Cons: An adaptive feature could help teachers in meeting kids right at their level.
Bottom Line: An engaging conceptual supplement for math lessons with easy-to-find standards-aligned activities.
Matific's feedback to students is subtle, encouraging a kind of trial-and-error method to find a working solution. Some activities even let incorrect answers play out in a given situation, so students can determine how to correct their work.
Selected games and activities could be used as a preview for certain concepts. Assign students an activity and have them work individually before bringing small groups together to review the answers and share strategies. Use the Classcast feature to cast a lesson to every student's device at the same time, for whole-group discussion and synchronous lessons.
While certain activities teach with this trial-and-error method, many other activities present practice in a more traditional way. Students make a few attempts to choose the correct answer before the program shows the correct answer and moves them along to the next question. Teachers should be selective and choose these types of activities as practice only after covering the concepts in class.
Online, you can keep track of students' progress and identify any areas for improvement. However, you'll need to keep up with your kids and assign additional work on your own, as the program won't automatically assign or adapt to students' individual skill levels.
Matific is a collection of interactive math games and activities (on the website, tablet, or Chrome app) for grades K-6 aimed at helping kids build a conceptual understanding of various foundational skills. It has a variety of activities, assessment practice, and worksheets that you can search by grade level and topic. Aside from assessments, content comes in four forms: worksheets, episodes, word problems, and workshops. Students can complete worksheets online or teachers can print them. Episodes offer more prolonged practice around a concept, and the word problems give kids a visual framework for the problem they're working on. For a more open-ended experience, teachers can use workshops that present things like number lines or pizzas to play around with concepts like integers and fractions.
Teachers can assign each class to a textbook or to one of the selected state curricula to help narrow the focus to aligned activities. Activities include teacher guides that point out where each activity fits into the curriculum and offer suggestions for fitting the activity into a classroom lesson. Matific integrates with Google Classroom, making it more convenient to assign activities. There's also a pacing guide if you want to plan out the year. Reporting options include color-coded progress reports, which show results, number of attempts, and the duration of attempts to give a clear picture of student level.

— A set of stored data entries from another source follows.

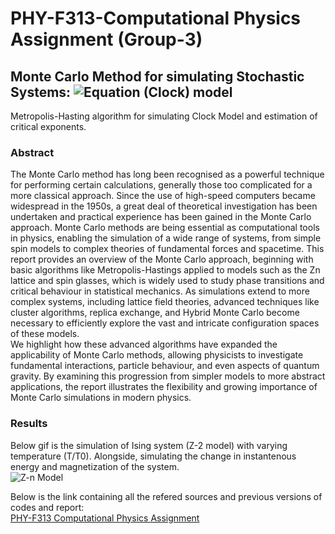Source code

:# PHY-F313-Computational Physics Assignment (Group-3)
## Monte Carlo Method for simulating Stochastic Systems: ![Equation](https://latex.codecogs.com/png.latex?\mathbb{Z}_{n}) (Clock) model
Metropolis-Hasting algorithm for simulating Clock Model and estimation of critical exponents.

### Abstract
The Monte Carlo method has long been recognised as a powerful technique for performing certain calculations, generally those too complicated for a more classical approach. Since the use of high-speed computers became widespread in the 1950s, a great deal of theoretical investigation has been undertaken and practical experience has been gained in the Monte Carlo approach. Monte Carlo methods are being essential as computational tools in physics, enabling the simulation of a wide range of systems, from simple spin models to complex theories of fundamental forces and spacetime. This report provides an overview of the Monte Carlo approach, beginning with basic algorithms like Metropolis-Hastings applied to models such as the Zn lattice and spin glasses, which is widely used to study phase transitions and critical behaviour in statistical mechanics. As simulations extend to more complex systems, including lattice field theories, advanced techniques like cluster algorithms, replica exchange, and Hybrid Monte Carlo become necessary to efficiently explore the vast and intricate configuration spaces of these models. </br>
We highlight how these advanced algorithms have expanded the applicability of Monte Carlo methods, allowing physicists to investigate fundamental interactions, particle behaviour, and even aspects of quantum gravity. By examining this progression from simpler models to more abstract applications, the report illustrates the flexibility and growing importance of Monte Carlo simulations in modern physics.

### Results
Below gif is the simulation of Ising system (Z-2 model) with varying temperature (T/T0). Alongside, simulating the change in instantenous energy and magnetization of the system. </br>
![Z-n Model](./Zn-model.gif)


Below is the link containing all the refered sources and previous versions of codes and report: </br>
[PHY-F313 Computational Physics Assignment](https://drive.google.com/drive/folders/12YWhACzZ14gS1KubkWb1uoEen3Udylro?usp=drive_link)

Matific's engaging resources are well organized by grade and by content, and should be easy for teachers to integrate into the lessons they're already teaching. Activities cover numerous K-6 Common Core domain skills. But the activities are a bit more sophisticated than your average drills. For example, if kids are working on ratios, they might do an activity that involves a caterpillar climbing a portion of a flower stem. If they get stuck, they can access a hint that might get them back on track. Trial-and-error methods for some activities create an engaging play-like atmosphere for learning.
All grades include interactive activities and PDF worksheets. Some activities are repeated from one grade to the next, but in these cases, difficulty and complexity are increased. Since the worksheets are available to complete online or for printing, teachers are more able to give kids what they need despite the absence of technology at home. And since content comes in lots of languages, more students can use it with less struggle. Having a bit more instructional feedback when kids get problems wrong and suggesting content for kids to help teachers differentiate more effectively would be helpful. But overall, Matific is a solid choice as a supplemental tool for reinforcing kids' conceptual understanding of foundational math skills.